So haben wir also das ego nicht als bloßen leeren Pol, sondern jeweils als das stehende und bleibende Ich der verharrenden Überzeugungen, der Habitualitäten, in deren Veränderung sich allererst Einheit des personalen Ich und seines personalen Charakters konstituiert. Aber davon wieder zu scheiden ist das ego in voller Konkretion, das konkret nur ist in der strömenden Vielfältigkeit seines intentionalen Lebens und mit den darin vermeinten und für es sich konstituierenden Gegenständen.

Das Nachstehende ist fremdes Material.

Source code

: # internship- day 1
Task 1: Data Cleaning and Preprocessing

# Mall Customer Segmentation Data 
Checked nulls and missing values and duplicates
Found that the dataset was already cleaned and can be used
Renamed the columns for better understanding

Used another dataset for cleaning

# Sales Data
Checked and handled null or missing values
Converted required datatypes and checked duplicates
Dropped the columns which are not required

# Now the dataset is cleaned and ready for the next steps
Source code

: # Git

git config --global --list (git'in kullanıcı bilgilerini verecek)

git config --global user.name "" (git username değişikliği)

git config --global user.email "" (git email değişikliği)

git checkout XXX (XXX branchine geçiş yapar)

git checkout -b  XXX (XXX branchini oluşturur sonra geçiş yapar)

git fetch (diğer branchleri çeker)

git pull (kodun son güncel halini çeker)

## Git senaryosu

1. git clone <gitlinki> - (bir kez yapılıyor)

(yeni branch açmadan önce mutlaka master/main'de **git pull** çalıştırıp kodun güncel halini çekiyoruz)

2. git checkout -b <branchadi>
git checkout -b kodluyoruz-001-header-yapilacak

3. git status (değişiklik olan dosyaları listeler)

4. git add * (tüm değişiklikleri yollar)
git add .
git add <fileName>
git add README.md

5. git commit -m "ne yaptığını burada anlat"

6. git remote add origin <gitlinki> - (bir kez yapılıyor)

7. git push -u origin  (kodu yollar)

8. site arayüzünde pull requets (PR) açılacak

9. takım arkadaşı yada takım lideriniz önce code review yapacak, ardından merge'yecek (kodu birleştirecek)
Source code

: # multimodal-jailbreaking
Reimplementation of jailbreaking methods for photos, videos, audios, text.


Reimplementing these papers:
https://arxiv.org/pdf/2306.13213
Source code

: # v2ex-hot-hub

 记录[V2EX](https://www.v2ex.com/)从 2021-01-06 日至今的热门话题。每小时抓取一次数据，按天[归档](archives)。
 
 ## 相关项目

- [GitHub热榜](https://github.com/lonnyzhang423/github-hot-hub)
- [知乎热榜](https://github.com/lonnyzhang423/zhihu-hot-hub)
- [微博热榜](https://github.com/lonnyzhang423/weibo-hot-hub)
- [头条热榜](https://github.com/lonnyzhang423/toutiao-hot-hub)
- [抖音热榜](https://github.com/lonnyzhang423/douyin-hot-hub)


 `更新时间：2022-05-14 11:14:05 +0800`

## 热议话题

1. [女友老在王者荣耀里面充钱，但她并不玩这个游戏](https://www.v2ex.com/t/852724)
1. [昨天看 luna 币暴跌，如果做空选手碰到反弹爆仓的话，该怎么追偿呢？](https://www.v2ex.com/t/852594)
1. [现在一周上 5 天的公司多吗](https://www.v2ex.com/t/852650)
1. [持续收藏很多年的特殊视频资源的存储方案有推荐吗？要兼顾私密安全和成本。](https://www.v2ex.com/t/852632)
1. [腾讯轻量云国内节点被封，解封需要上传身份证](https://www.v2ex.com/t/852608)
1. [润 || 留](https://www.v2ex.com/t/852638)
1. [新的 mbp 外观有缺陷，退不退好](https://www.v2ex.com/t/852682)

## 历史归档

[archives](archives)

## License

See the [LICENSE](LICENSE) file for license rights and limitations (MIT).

Dafür sagen wir auch ego als konkrete Monade.
Da Ich als transzendentales ego es bin, der ich mich selbst als ego in dem einen und anderen Sinn vorfinden und meines wirklichen und wahren Seins inne werden kann, so ist also auch das <ein konstitutives> und sogar das radikalste konstitutive Problem.
In Wahrheit umspannt also die konstitutive Phänomenologie die gesamte Phänomenologie, obschon sie nicht als solche anfangen kann, sondern mit einer Aufweisung der Bewußtseinstypik und ihrer intentionalen Entfaltung, die erst später den Sinn der konstitutiven Problematik sichtlich macht.
Immerhin, die phänomenologischen Probleme einer Wesensanalyse der Konstitution von realen Objektivitäten für das ego und damit die einer phänomenologischen objektiven Erkenntnistheorie bilden ein großes Reich für sich.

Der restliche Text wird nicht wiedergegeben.